Students take protest against online education to the Museumplein on Friday

Students clustered together while studying outdoors.
Photo: Depositphotos
Students clustered together while studying outdoors.
Students have been urged to keep their distance. Photo: Depositphotos

Students are staging a protest at the Museumplein in Amsterdam on Friday against online studying and the lack of government initiative to use empty buildings as lecture theatres instead.

The students’ main beef is the number of online classes they will be obliged to take. According to Lyle Muns, chairman of the national student union LSVb, the education ministry, although positive to begin with, has not taken up the students’ suggestion that use external sites, such as theatres and neighbourhood centres could be used for lectures.

‘We discussed this before the summer but little has been done. We have no problem with online lectures. But the work groups, in which we go through the study material together is a fundamental part of the study process and we need to look each other and the teacher in the eye. And we think that can be done,’ Muns told the Volkskrant.

Apart from the LSVb, student unions ASVA and SRVU also suppor the protest, which was initiated by five students whose hashtag #ikwilnaarschool (I want to go to school) was widely shared on social media.

The reason why not all universities are using external facilities is that classes would have to be split up and more teachers would be needed. But, Muns said, it would only be a question of moving the entire class into an empty building – one theological college, for instance, is teaching in churches and Radboud University is using an auditorium in a theatre.

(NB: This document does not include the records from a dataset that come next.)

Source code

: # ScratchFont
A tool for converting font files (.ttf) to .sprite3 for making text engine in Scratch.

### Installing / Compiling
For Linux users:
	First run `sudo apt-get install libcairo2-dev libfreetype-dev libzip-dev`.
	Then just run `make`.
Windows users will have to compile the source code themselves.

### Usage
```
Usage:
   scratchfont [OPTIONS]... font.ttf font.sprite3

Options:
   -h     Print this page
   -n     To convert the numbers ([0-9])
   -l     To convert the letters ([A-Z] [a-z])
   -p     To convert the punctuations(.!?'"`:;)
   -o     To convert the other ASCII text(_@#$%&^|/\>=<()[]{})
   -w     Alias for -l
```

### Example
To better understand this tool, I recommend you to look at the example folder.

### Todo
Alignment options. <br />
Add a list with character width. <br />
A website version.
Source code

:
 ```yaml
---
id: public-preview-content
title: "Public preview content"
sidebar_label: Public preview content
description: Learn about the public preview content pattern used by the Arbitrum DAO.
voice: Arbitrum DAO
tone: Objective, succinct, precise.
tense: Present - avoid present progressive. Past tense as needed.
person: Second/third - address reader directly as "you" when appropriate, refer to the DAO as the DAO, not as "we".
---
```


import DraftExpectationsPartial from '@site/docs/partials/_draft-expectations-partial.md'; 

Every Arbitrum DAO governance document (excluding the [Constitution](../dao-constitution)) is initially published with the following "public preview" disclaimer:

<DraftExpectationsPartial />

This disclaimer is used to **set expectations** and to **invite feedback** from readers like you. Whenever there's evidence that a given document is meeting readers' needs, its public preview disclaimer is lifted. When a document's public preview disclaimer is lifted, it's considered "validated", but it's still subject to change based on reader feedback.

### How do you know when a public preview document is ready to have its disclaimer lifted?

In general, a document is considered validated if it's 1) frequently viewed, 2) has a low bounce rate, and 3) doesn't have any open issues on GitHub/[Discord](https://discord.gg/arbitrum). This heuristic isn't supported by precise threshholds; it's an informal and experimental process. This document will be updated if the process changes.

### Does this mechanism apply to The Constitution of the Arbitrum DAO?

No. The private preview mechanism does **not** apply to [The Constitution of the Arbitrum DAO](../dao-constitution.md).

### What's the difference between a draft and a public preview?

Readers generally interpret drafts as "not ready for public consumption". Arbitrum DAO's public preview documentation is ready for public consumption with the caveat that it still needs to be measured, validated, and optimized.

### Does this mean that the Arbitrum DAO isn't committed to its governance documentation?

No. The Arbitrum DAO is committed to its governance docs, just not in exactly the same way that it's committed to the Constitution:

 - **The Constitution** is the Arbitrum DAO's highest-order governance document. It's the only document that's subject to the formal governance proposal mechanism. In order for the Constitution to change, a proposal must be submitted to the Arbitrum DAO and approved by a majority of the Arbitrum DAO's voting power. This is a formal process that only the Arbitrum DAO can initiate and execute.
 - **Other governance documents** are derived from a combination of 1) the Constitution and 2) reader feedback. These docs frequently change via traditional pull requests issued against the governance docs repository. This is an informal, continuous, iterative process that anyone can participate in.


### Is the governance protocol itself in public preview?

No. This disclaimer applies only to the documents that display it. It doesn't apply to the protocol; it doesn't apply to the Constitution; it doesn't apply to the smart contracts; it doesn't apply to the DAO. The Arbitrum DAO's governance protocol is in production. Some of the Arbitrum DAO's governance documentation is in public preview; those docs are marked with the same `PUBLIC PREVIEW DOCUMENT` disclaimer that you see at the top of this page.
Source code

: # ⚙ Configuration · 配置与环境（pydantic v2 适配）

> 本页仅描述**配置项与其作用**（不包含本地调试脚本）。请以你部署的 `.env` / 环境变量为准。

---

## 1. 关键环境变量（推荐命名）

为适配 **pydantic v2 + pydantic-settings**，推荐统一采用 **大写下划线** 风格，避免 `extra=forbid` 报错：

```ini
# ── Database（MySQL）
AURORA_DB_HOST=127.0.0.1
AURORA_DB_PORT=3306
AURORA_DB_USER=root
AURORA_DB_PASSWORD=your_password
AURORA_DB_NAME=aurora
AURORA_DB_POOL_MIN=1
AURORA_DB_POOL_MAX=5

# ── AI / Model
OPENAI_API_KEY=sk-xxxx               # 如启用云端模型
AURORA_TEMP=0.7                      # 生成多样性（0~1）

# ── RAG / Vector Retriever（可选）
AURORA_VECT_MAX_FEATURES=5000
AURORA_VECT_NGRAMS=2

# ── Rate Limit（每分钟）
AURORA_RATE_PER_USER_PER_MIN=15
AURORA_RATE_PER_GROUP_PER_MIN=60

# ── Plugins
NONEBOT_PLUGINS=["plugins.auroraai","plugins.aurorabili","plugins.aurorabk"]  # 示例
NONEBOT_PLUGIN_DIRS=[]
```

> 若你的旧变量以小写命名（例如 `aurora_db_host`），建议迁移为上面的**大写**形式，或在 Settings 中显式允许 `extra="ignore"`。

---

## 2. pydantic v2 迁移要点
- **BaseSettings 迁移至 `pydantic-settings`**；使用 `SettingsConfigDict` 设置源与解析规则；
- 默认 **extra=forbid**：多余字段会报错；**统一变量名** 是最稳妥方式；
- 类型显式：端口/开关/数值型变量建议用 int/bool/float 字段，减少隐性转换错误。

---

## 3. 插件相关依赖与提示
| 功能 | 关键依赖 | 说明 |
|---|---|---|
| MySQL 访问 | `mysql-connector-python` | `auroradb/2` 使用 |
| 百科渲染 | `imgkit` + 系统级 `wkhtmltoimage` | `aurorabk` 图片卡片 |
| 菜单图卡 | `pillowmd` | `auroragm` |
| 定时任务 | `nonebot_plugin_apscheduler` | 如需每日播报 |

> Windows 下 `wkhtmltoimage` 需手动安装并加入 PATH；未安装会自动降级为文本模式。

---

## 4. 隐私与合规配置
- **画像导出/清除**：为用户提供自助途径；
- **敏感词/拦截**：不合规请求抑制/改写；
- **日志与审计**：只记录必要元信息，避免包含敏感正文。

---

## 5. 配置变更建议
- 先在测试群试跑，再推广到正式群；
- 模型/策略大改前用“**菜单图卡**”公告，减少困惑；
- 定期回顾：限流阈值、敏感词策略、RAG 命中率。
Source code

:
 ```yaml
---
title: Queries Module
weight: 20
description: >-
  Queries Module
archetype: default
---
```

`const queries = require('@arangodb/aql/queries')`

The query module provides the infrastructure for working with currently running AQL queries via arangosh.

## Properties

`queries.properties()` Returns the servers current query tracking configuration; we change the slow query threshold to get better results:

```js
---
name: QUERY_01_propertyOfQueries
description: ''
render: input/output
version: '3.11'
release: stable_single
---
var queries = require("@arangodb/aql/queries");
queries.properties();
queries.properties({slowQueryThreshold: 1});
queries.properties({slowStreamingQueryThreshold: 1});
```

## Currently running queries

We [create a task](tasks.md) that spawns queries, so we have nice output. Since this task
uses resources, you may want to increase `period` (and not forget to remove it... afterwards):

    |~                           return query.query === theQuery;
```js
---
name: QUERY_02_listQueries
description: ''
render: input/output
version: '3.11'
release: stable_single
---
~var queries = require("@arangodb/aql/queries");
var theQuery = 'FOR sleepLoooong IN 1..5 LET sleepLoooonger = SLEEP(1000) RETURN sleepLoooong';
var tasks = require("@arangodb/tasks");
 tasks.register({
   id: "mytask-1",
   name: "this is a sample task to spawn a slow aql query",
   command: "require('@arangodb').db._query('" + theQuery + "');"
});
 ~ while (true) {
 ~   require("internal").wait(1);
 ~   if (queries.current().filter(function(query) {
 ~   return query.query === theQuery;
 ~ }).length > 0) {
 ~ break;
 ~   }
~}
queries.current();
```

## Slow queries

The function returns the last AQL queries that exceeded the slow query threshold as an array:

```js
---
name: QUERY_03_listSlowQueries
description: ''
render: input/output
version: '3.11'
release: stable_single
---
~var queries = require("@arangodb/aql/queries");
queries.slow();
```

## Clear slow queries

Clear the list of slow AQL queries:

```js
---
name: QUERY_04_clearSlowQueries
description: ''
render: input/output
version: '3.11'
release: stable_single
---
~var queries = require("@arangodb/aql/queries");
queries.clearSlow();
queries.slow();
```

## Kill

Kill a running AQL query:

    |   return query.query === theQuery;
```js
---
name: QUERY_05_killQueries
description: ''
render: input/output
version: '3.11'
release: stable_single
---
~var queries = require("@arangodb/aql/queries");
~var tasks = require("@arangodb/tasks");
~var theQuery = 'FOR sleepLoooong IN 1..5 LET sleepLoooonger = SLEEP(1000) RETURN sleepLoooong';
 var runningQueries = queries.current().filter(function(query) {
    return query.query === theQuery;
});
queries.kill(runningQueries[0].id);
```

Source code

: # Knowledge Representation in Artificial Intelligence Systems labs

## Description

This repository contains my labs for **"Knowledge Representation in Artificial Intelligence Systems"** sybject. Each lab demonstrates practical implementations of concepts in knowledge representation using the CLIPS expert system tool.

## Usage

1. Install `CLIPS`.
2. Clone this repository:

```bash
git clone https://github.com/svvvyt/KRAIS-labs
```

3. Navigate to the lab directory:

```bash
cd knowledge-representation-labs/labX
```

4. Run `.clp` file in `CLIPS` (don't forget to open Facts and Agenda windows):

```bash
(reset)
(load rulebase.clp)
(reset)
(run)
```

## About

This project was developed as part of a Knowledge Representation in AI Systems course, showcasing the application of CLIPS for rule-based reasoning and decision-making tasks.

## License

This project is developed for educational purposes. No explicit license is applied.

Another reason why students should be physically together is to boost motivation, Muns said. ‘For first-years in particular this is an important phase in their lives. But some are only offered online classes and they lose motivation. We worry about their well-being, but also about inequality: not every student has a nice room, a good lap top and a functioning wifi connection.’

Muns said he realised that the timing for the demand for more physical lessons – on the cusp of a second wave of coronavirus – is not great.

‘But at a time of restrictions and limitations for young people it is necessary to offer them some sort of perspective as well. And we think that controlled physical meetings of students are part of that.’